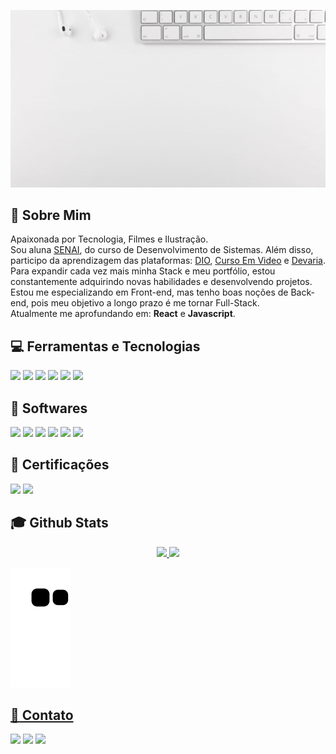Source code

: <img src="https://github.com/LiihDev/Liihdev/blob/main/Liza%20Oliveira.gif" target="_blank"></a><br>

## :raising_hand: Sobre Mim

Apaixonada por Tecnologia, Filmes e Ilustração.<br>
Sou aluna <a href="https://www.sp.senai.br/" target="_blank">SENAI</a>, do curso de Desenvolvimento de Sistemas. Além disso, participo da aprendizagem das plataformas: <a href="https://www.dio.me" target="_blank">DIO<a/>, <a href="https://www.cursoemvideo.com/" target="_blank">Curso Em Video</a> e <a href="https://www.devaria.com.br/" target="_blank">Devaria</a>. Para expandir cada vez mais minha Stack e meu portfólio, estou constantemente adquirindo novas habilidades e desenvolvendo projetos.<br>
Estou me especializando em Front-end, mas tenho boas noções de Back-end, pois meu objetivo a longo prazo é me tornar Full-Stack.<br> Atualmente me aprofundando em: <b>React</b> e <b>Javascript</b>.<br>
 
## 💻 Ferramentas e Tecnologias
<img src="https://img.shields.io/badge/CSS3-1b4965?style=for-the-badge&logo=css3&logoColor=white" target="_blank"></a>
<img src="https://img.shields.io/badge/Git-f24b04?style=for-the-badge&logo=git&logoColor=white"></a>
<img src="https://img.shields.io/badge/Github-0c0f0a?style=for-the-badge&logo=github&logoColor=white" target="_blank"></a>
<img src="https://img.shields.io/badge/HTML5-eb6424?style=for-the-badge&logo=html5&logoColor=white" target="_blank"></a>
<img src="https://img.shields.io/badge/JavaScript-f3de2c?style=for-the-badge&logo=javascript&logoColor=black" target="_blank"></a>
<img src="https://img.shields.io/badge/Python-5d2a42?style=for-the-badge&logo=python&logoColor=white" target="_blank"></a>
<br>

## :minidisc: Softwares
<img src="https://img.shields.io/badge/Canva-0a9396?style=for-the-badge&logo=canva&logoColor=white" target="_blank"></a>
<img src="https://img.shields.io/badge/Ilustrator-bc8034?style=for-the-badge&logo=adobeillustrator&logoColor=white" target="_blank"></a>
<img src="https://img.shields.io/badge/Microsoft Office-f24b04?style=for-the-badge&logo=microsoftoffice&logoColor=white" target="_blank"></a>
<img src="https://img.shields.io/badge/Linux-0c0f0a?style=for-the-badge&logo=linux&logoColor=white" target="_blank"></a>
<img src="https://img.shields.io/badge/Photoshop-022b3a?style=for-the-badge&logo=adobephotoshop&logoColor=white" target="_blank"></a>
<img src="https://img.shields.io/badge/Windows-613f75?style=for-the-badge&logo=windows&logoColor=white" target="_blank"></a>
<br>

## 🚀 Certificações
<img src="https://img.shields.io/badge/AI900 - Azure-58a4b0?style=for-the-badge&logo=microsoftazure&logoColor=white" target="_blank"></a>
<img src="https://img.shields.io/badge/GCDF - Google Cloud Foundation-eb6424?style=for-the-badge&logo=googlecloud&logoColor=white" target="_blank"></a>
<br>

## :mortar_board: Github Stats
<div align="center">
<a href="https://github.com/LiihDev">
<img height="180em" src="https://github-readme-stats.vercel.app/api?username=LiihDev&show_icons=true&theme=dracula&include_all_commits=true&count_private=true"/>
<img height="180em" src="https://github-readme-stats.vercel.app/api/top-langs/?username=LiihDev&layout=compact&langs_count=7&theme=dracula"/>
</div>
  
![Snake animation](https://github.com/LiihDev/LiihDev/blob/output/github-contribution-grid-snake.svg)

## :iphone: Contato
<a href="https://instagram.com/coda_lizzah" target="_blank"><img src="https://img.shields.io/badge/-Instagram-%23E4405F?style=for-the-badge&logo=instagram&logoColor=white" target="_blank"></a>
<a href = "mailto:liihdevfranca@gmail"><img src="https://img.shields.io/badge/Gmail-D14836?style=for-the-badge&logo=gmail&logoColor=white" target="_blank"></a>
<a href="https://www.linkedin.com/in/lizdevfranca" target="_blank"><img src="https://img.shields.io/badge/-LinkedIn-%230077B5?style=for-the-badge&logo=linkedin&logoColor=white" target="_blank"></a>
══════
● **EXERCISE DIRECTIONS**
The entries are to be printed exactly as written; the pictures are to be left out.

● **THE COMPLETED TASK**
Source code

: <img src="https://github.com/LiihDev/Liihdev/blob/main/Liza%20Oliveira.gif" target="_blank"></a><br>

## :raising_hand: Sobre Mim

Apaixonada por Tecnologia, Filmes e Ilustração.<br>
Sou aluna <a href="https://www.sp.senai.br/" target="_blank">SENAI</a>, do curso de Desenvolvimento de Sistemas. Além disso, participo da aprendizagem das plataformas: <a href="https://www.dio.me" target="_blank">DIO<a/>, <a href="https://www.cursoemvideo.com/" target="_blank">Curso Em Video</a> e <a href="https://www.devaria.com.br/" target="_blank">Devaria</a>. Para expandir cada vez mais minha Stack e meu portfólio, estou constantemente adquirindo novas habilidades e desenvolvendo projetos.<br>
Estou me especializando em Front-end, mas tenho boas noções de Back-end, pois meu objetivo a longo prazo é me tornar Full-Stack.<br> Atualmente me aprofundando em: <b>React</b> e <b>Javascript</b>.<br>
 
## 💻 Ferramentas e Tecnologias
<img src="https://img.shields.io/badge/CSS3-1b4965?style=for-the-badge&logo=css3&logoColor=white" target="_blank"></a>
<img src="https://img.shields.io/badge/Git-f24b04?style=for-the-badge&logo=git&logoColor=white"></a>
<img src="https://img.shields.io/badge/Github-0c0f0a?style=for-the-badge&logo=github&logoColor=white" target="_blank"></a>
<img src="https://img.shields.io/badge/HTML5-eb6424?style=for-the-badge&logo=html5&logoColor=white" target="_blank"></a>
<img src="https://img.shields.io/badge/JavaScript-f3de2c?style=for-the-badge&logo=javascript&logoColor=black" target="_blank"></a>
<img src="https://img.shields.io/badge/Python-5d2a42?style=for-the-badge&logo=python&logoColor=white" target="_blank"></a>
<br>

## :minidisc: Softwares
<img src="https://img.shields.io/badge/Canva-0a9396?style=for-the-badge&logo=canva&logoColor=white" target="_blank"></a>
<img src="https://img.shields.io/badge/Ilustrator-bc8034?style=for-the-badge&logo=adobeillustrator&logoColor=white" target="_blank"></a>
<img src="https://img.shields.io/badge/Microsoft Office-f24b04?style=for-the-badge&logo=microsoftoffice&logoColor=white" target="_blank"></a>
<img src="https://img.shields.io/badge/Linux-0c0f0a?style=for-the-badge&logo=linux&logoColor=white" target="_blank"></a>
<img src="https://img.shields.io/badge/Photoshop-022b3a?style=for-the-badge&logo=adobephotoshop&logoColor=white" target="_blank"></a>
<img src="https://img.shields.io/badge/Windows-613f75?style=for-the-badge&logo=windows&logoColor=white" target="_blank"></a>
<br>

## 🚀 Certificações
<img src="https://img.shields.io/badge/AI900 - Azure-58a4b0?style=for-the-badge&logo=microsoftazure&logoColor=white" target="_blank"></a>
<img src="https://img.shields.io/badge/GCDF - Google Cloud Foundation-eb6424?style=for-the-badge&logo=googlecloud&logoColor=white" target="_blank"></a>
<br>

## :mortar_board: Github Stats
<div align="center">
<a href="https://github.com/LiihDev">
<img height="180em" src="https://github-readme-stats.vercel.app/api?username=LiihDev&show_icons=true&theme=dracula&include_all_commits=true&count_private=true"/>
<img height="180em" src="https://github-readme-stats.vercel.app/api/top-langs/?username=LiihDev&layout=compact&langs_count=7&theme=dracula"/>
</div>
  
![Snake animation](https://github.com/LiihDev/LiihDev/blob/output/github-contribution-grid-snake.svg)

## :iphone: Contato
<a href="https://instagram.com/coda_lizzah" target="_blank"><img src="https://img.shields.io/badge/-Instagram-%23E4405F?style=for-the-badge&logo=instagram&logoColor=white" target="_blank"></a>
<a href = "mailto:liihdevfranca@gmail"><img src="https://img.shields.io/badge/Gmail-D14836?style=for-the-badge&logo=gmail&logoColor=white" target="_blank"></a>
<a href="https://www.linkedin.com/in/lizdevfranca" target="_blank"><img src="https://img.shields.io/badge/-LinkedIn-%230077B5?style=for-the-badge&logo=linkedin&logoColor=white" target="_blank"></a>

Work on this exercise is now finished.